Effective communication with patients is fundamental to good medicine and central to patient satisfaction. It’s also a huge challenge. How can you ensure that your patients give you all of the information you need, clearly understand your directions, and at the same time feel heard, respected, and cared for? Here are five steps you can take to improve patient communication today.
Ask three simple questions
The ICE communication strategy is a great way to simplify patient-centered communication. At the beginning of an appointment, you can quickly establish the patient’s perspective with a question for each component:
Ideas: “What do you think might be going on?”
Concerns: “What’s your biggest worry about this?”
Expectations: “What do you hope I can do to help?
The answers will give you an excellent starting point for open patient-doctor communication. By engaging the patient directly and soliciting their point of view, you empower them to become a part of the solution, and you get priceless insight into how you can improve the patient experience. Practice active listening
It may seem strange, but listening carefully to your patients is only half the battle. It’s also vitally important that patients feel that you are listening to them. Active listening skills are a powerful communication tool. Restate what you’ve heard in your own words: “So you’ve said that you’re having trouble getting enough sleep and are waking up two or three times a night, is that right?” You’ll confirm your understanding, open the door for clarification or more details, and also let the patient know that you’ve heard and understood everything they’ve said to you.
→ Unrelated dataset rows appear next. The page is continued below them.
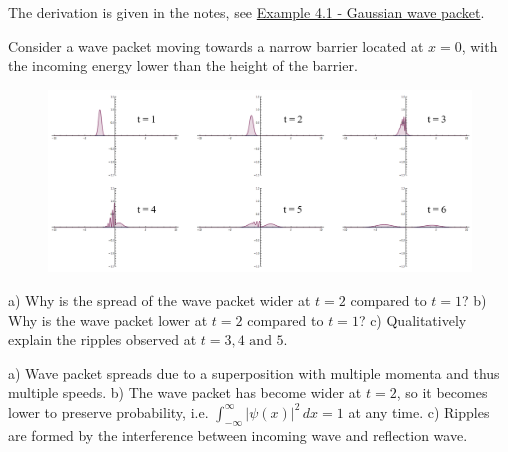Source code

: \documentclass[12pt]{book} %
\numberwithin{equation}{chapter}
\begin{document}
\begin{solbox}
The derivation is given in the notes, see \hyperref[Gaussian wave packet]{Example 4.1 - Gaussian wave packet}.
\end{solbox}

\begin{problem}
Consider a wave packet moving towards a narrow barrier located at $x=0$, with the incoming energy lower than the height of the barrier.
\begin{figure}[H]
\centering
\includegraphics[width=\textwidth]{Scattering of a wave packet}
\end{figure}
\noindent a) Why is the spread of the wave packet wider at $t=2$ compared to $t=1$?\bigskip\newline
b) Why is the wave packet lower at $t=2$ compared to $t=1$?\bigskip\newline
c) Qualitatively explain the ripples observed at $t=3, 4\text{ and }5$.
\end{problem}

\begin{solbox}
a) Wave packet spreads due to a superposition with multiple momenta and thus multiple speeds.\bigskip\newline
b) The wave packet has become wider at $t=2$, so it becomes lower to preserve probability, i.e. $\int_{-\infty}^{\infty}{\left|\psi(x)\right|}^{2}\,dx=1$ at any time.\bigskip\newline
c) Ripples are formed by the interference between incoming wave and reflection wave.
\end{solbox}
\end{document}
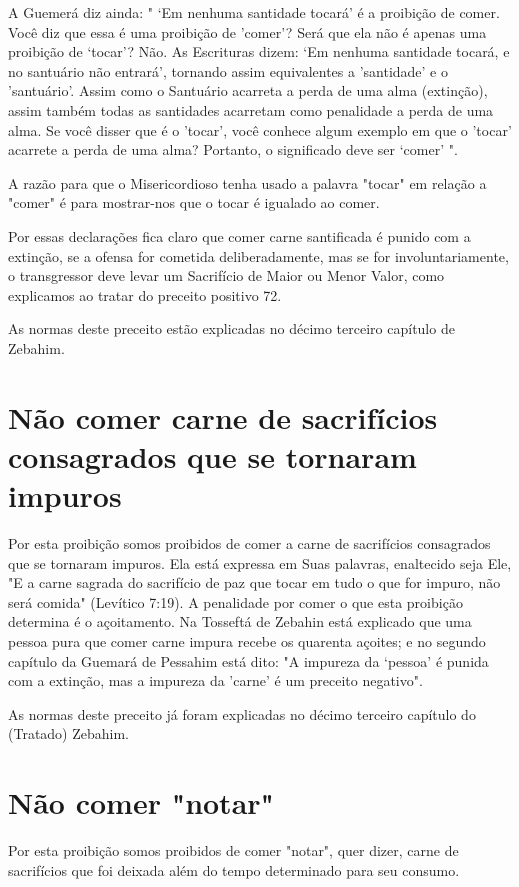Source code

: \begin{itemize}
\begin{enumrate}
\begin{itemize}
\begin{itemize}
\begin{itemize}
A Guemerá diz ainda: " `Em nenhuma santidade tocará' é a proibi­ção de
comer. Você diz que essa é uma proibição de 'comer'? Será que ela não é
apenas uma proibição de `tocar'? Não. As Escrituras dizem: `Em nenhuma
san­tidade tocará, e no santuário não entrará', tornando assim
equivalentes a 'santi­dade' e o 'santuário'. Assim como o Santuário
acarreta a perda de uma alma (extinção), assim também todas as
santidades acarretam como penalidade a perda de uma alma. Se você disser
que é o 'tocar', você conhece algum exemplo em que o 'tocar' acarrete a
perda de uma alma? Portanto, o significado deve ser `comer' ".

A razão para que o Misericordioso tenha usado a palavra "tocar" em
relação a "comer" é para mostrar-nos que o tocar é igualado ao comer.

Por essas declarações fica claro que comer carne santificada é puni­do
com a extinção, se a ofensa for cometida deliberadamente, mas se for
invo­luntariamente, o transgressor deve levar um Sacrifício de Maior ou
Menor Va­lor, como explicamos ao tratar do preceito positivo 72.

As normas deste preceito estão explicadas no décimo terceiro capí­tulo
de Zebahim.

\section{Não comer carne de sacrifícios consagrados que se tornaram impuros}

Por esta proibição somos proibidos de comer a carne de sacrifícios
consagrados que se tornaram impuros. Ela está expressa em Suas palavras,
enal­tecido seja Ele, "E a carne sagrada do sacrifício de paz que tocar
em tudo o que for impuro, não será comida" (Levítico 7:19). A penalidade
por comer o que esta proibição determina é o açoitamento. Na Tosseftá de
Zebahin está ex­plicado que uma pessoa pura que comer carne impura
recebe os quarenta açoites; 
e no segundo capítulo da Guemará de Pessahim está dito: "A impureza
da `pessoa' é punida com a extinção, mas a impureza da 'carne' é um
preceito negativo".

As normas deste preceito já foram explicadas no décimo terceiro
ca­pítulo do (Tratado) Zebahim.

\section{Não comer "notar"}

Por esta proibição somos proibidos de comer "notar", quer dizer, carne
de sacrifícios que foi deixada além do tempo determinado para seu
consumo.


\end{itemize}
\end{itemize}
\end{itemize}
\end{enumrate}
\end{itemize}

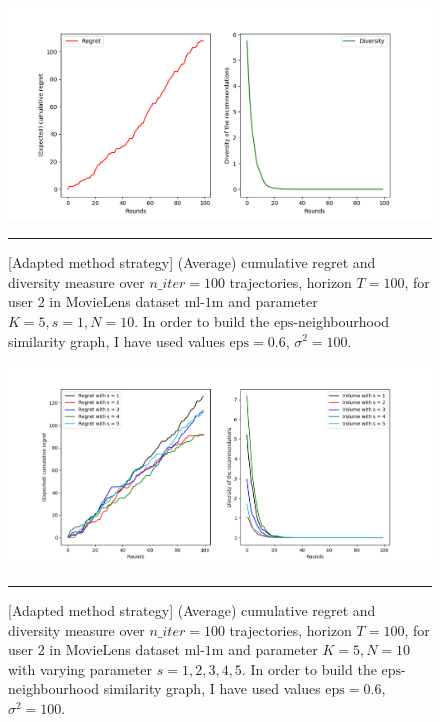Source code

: \documentclass{article}
\begin{document}
\begin{figure}[H]
  \centering
  \rule[-.5cm]{0cm}{4cm}
  \includegraphics[scale=0.5]{../Results/lagree_36min16sec.png}
  \rule[-.5cm]{4cm}{0cm}
  \caption{[Adapted method strategy] (Average) cumulative regret and diversity measure over $n\_iter=100$ trajectories, horizon $T=100$, for user $2$ in MovieLens dataset $\text{ml-1m}$ and parameter $K=5, s=1, N=10$. In order to build the $\text{eps}$-neighbourhood similarity graph, I have used values $\text{eps}=0.6$, $\sigma^{2}=100$.}
\label{figlagree}
\end{figure}

\begin{figure}[H]
  \centering
  \rule[-.5cm]{0cm}{4cm}
  \includegraphics[scale=0.5]{../Results/lagree.png}
  \rule[-.5cm]{4cm}{0cm}
  \caption{[Adapted method strategy] (Average) cumulative regret and diversity measure over $n\_iter=100$ trajectories, horizon $T=100$, for user $2$ in MovieLens dataset $\text{ml-1m}$ and parameter $K=5, N=10$ with varying parameter $s=1, 2, 3, 4, 5$. In order to build the $\text{eps}$-neighbourhood similarity graph, I have used values $\text{eps}=0.6$, $\sigma^{2}=100$.}
\label{figlagreecomp}
\end{figure}
\end{document}
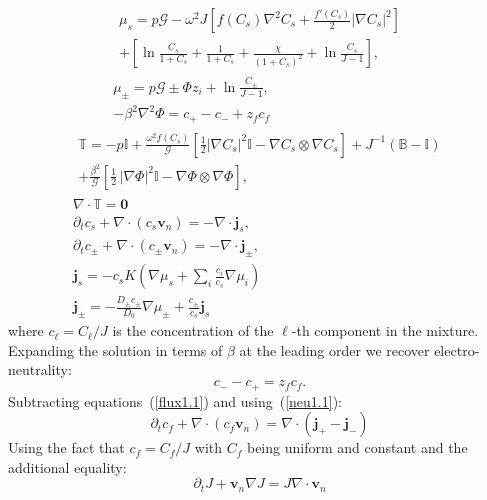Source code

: \documentclass[12pt]{extarticle}
\begin{document}
\begin{gather}
\begin{aligned}
\mu_s = p \mathcal{G} - \omega^2 J \left[f(C_s)\nabla^2 C_s+\frac{f'(C_s)}{2}\left|\nabla C_s\right|^2\right]\\
 + \left[\ln \frac{C_s}{1+C_s} + \frac{1}{1+C_s}
 +\frac{\chi}{(1+C_s)^2} + \ln \frac{C_s}{J-1} \right], 
\end{aligned}\\[2.5mm]
\mu_\pm = p \mathcal{G} \pm \Phi z_i + \ln \frac{C_\pm}{J-1} ,\\
-\beta^2 \nabla^2 \Phi = c_+-c_-+z_fc_f\, 
\end{gather}
\begin{gather}
\begin{aligned}
\mathbb{T}= -p \mathbb{I} +\frac{\omega^2f(C_s) }{\mathcal{G}} \left[\frac{1}{2} |\nabla C_s|^2\mathbb{I} - \nabla C_s \otimes \nabla C_s\right]+ J^{-1}\left(\mathbb{B}-\mathbb{I}\right)\\
+ \frac{\beta^2}{\mathcal{G}} \left[\frac{1}{2} \,|\nabla \Phi|^2\mathbb{I} -\nabla \Phi \otimes \nabla \Phi\right],
\end{aligned}\\
\nabla \cdot \mathbb{T}=\mathbf{0}\\
\partial_t c_s + \nabla \cdot(c_s \mathbf{v}_n)=- \nabla \cdot\mathbf{j}_s,\\
\partial_t c_\pm + \nabla \cdot(c_\pm \mathbf{v}_n)= -\nabla\cdot\mathbf{j}_\pm,\label{flux1.1}\\
\mathbf{j}_s =-c_sK  \left(\nabla \mu_s +\sum_i \frac{c_i}{c_s} \nabla \mu_i\right)\\
\mathbf{j}_\pm= - \frac{D_\pm c_\pm}{D_0}\nabla \mu_\pm + \frac{c_\pm}{c_s}\mathbf{j}_s
\end{gather}
where $c_\ell=C_\ell/J$ is the concentration of the $\ell$-th component in the mixture.
Expanding the solution in terms of $\beta$ at the leading order we recover electro-neutrality:
\begin{equation}
c_- - c_+=z_f c_f. \label{neu1.1}
\end{equation}
Subtracting equations~(\ref{flux1.1}) and using~(\ref{neu1.1}):
\begin{equation}
\partial_t c_f +\nabla \cdot(c_f \mathbf{v}_n)= \nabla\cdot(\mathbf{j}_+-\mathbf{j}_-)
\end{equation}
Using the fact that $c_f=C_f/J$ with $C_f$ being uniform and constant and the additional equality:
\begin{equation}
\partial_t J + \mathbf{v}_n \nabla J=J\nabla \cdot\mathbf{v}_n
\end{equation}
\end{document}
You can also turn the technique around to ensure that your patient retains the information you share with them. Ask them to repeat back to you, but phrase the question so that it doesn’t feel like a test: “I just want to make sure that I’ve done a good job of explaining this to you, because it can be complicated. Can you tell me what changes we’ve decided to make to your medication doses and scheduling?”
Look at your patients
Eye contact is so important, especially in the first 60 seconds of a visit. Don’t look at the chart or your computer screen during conversation. If you can maintain good, friendly eye contact, your patient will know that they have your full attention, and will feel cared for and confident. You can also get a better sense of body language, and respond to any confused or quizzical looks as you explain things to your patient.
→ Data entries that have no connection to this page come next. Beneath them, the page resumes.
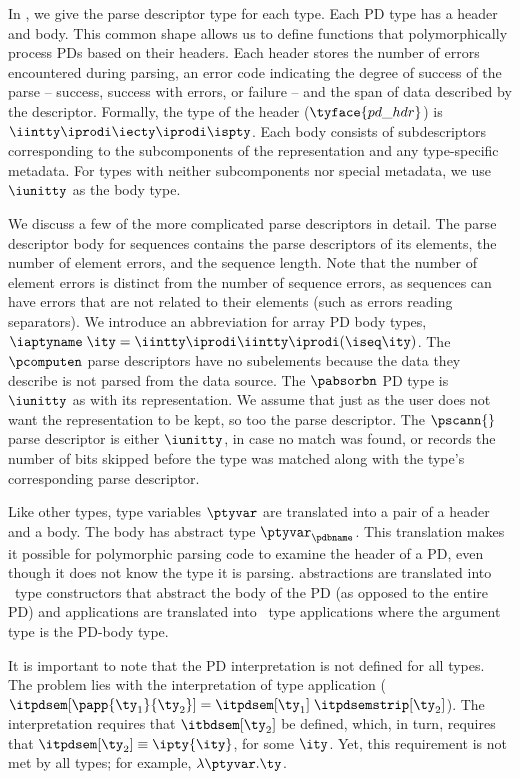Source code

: In , we give the parse descriptor type for each
\ddc{} type. Each PD type has a header and body.  This common shape
allows us to define functions that polymorphically process PDs based
on their headers. Each header stores the number of errors encountered
during parsing, an error code indicating the degree of success of the
parse -- success, success with errors, or failure -- and the span of
data described by the descriptor.  Formally, the type of the header
($\tyface{pd\_hdr}$) is $\iintty \iprodi \iecty \iprodi \ispty$.  Each
body consists of subdescriptors corresponding to the subcomponents of
the representation and any type-specific metadata. For types with
neither subcomponents nor special metadata, we use $\iunitty$ as the
body type.

We discuss a few of the more complicated parse descriptors in detail.
The parse descriptor body for sequences contains the parse descriptors
of its elements, the number of element errors, and the sequence
length. Note that the number of element errors is distinct from the
number of sequence errors, as sequences can have errors that are not
related to their elements (such as errors reading separators).  We
introduce an abbreviation for array PD body types, $\iaptyname \; \ity
= \iintty \iprodi \iintty \iprodi (\iseq \ity)$.  The $\pcomputen$
parse descriptors have no subelements because the data they describe
is not parsed from the data source.  The $\pabsorbn$ PD type is
$\iunitty$ as with its representation. We assume that just as the user
does not want the representation to be kept, so too the parse
descriptor.  The $\pscann{}$ parse descriptor is either $\iunitty$, in
case no match was found, or records the number of bits skipped before
the type was matched along with the type's corresponding parse
descriptor.

Like other types, \ddca{} type variables $\ptyvar$ are translated into
a pair of a header and a body.  The body has abstract type
$\ptyvar_\pdbname$.  This translation makes it possible for
polymorphic parsing code to examine the header of a PD, even though it
does not know the \ddca{} type it is parsing.  \ddca{} abstractions
are translated into \fomega\ type constructors that abstract the body
of the PD (as opposed to the entire PD) and \ddca{} applications are
translated into \fomega\ type applications where the argument type is
the PD-body type. 

It is important to note that the PD interpretation is not defined for
all types. The problem lies with the interpretation of type
application ($\itpdsem[\papp {\ty_1} {\ty_2}] = \itpdsem[\ty_1] \;
\itpdsemstrip[\ty_2]$).  The interpretation requires that $\itbdsem[\ty_2]$ be
defined, which, in turn, requires that $\itpdsem[\ty_2] \equiv
\ipty{\ity}$, for some $\ity$.  Yet, this requirement is not met by
all types; for example, $\lambda \ptyvar.\ty$.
Make the most of digital tools
Social media isn’t all about frivolous Facebooking and celebrity tweets. More and more conversations are happening online, and social media is a way to meet many patients where they feel most comfortable. Thoughtfully engaging in digital communication can be a very effective way of reaching out to your patients to provide education and support. You can also gain huge insight into your patients’ experiences. It’s a great avenue to learn about their fears, understand their needs, and find out how they perceive their health care.
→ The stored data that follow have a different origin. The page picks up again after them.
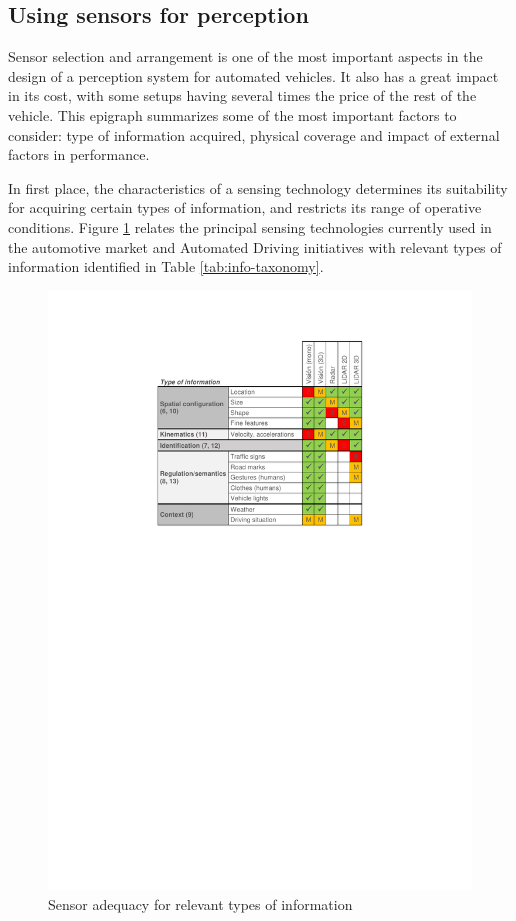 \subsection{Using sensors for perception}
\label{sec:03-e-sensors-for-perception}

Sensor selection and arrangement is one of the most important aspects in the 
design of a perception system for automated vehicles. It also has a great impact
in its cost, with some setups having several times the price of the rest of 
the vehicle. 
This epigraph summarizes some of the most important factors to consider: type 
of information acquired, physical coverage and impact of external factors in 
performance.

In first place, the characteristics of a sensing technology determines its 
suitability for acquiring certain types of information, and restricts its range 
of operative conditions.
Figure \ref{fig:information_vs_sensors} relates the principal sensing 
technologies currently used in the automotive market and Automated Driving
initiatives with relevant types of information identified in Table 
\ref{tab:info-taxonomy}.

\begin{figure}[h]
    \centering
    \includegraphics[width=0.95\linewidth]{"img/information_types_sensors"}
    \caption{Sensor adequacy for relevant types of information}
    \label{fig:information_vs_sensors}
\end{figure}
Improve your communication with your team
One of the most important things you can do to facilitate patient-doctor communication is to foster healthy and open communication with other clinicians and your staff. We’re all operating under time pressure these days, and in order to give our patients what they need, we need to rely on each other. Nurses, pharmacists, counselors, and even your reception staff are all hugely valuable members of an inter-professional patient care team. By encouraging their efforts, asking for their input, and collaborating with them, we offer our patients much more than we could on our own: more people to listen, more people to care, and more people to deliver an excellent patient experience.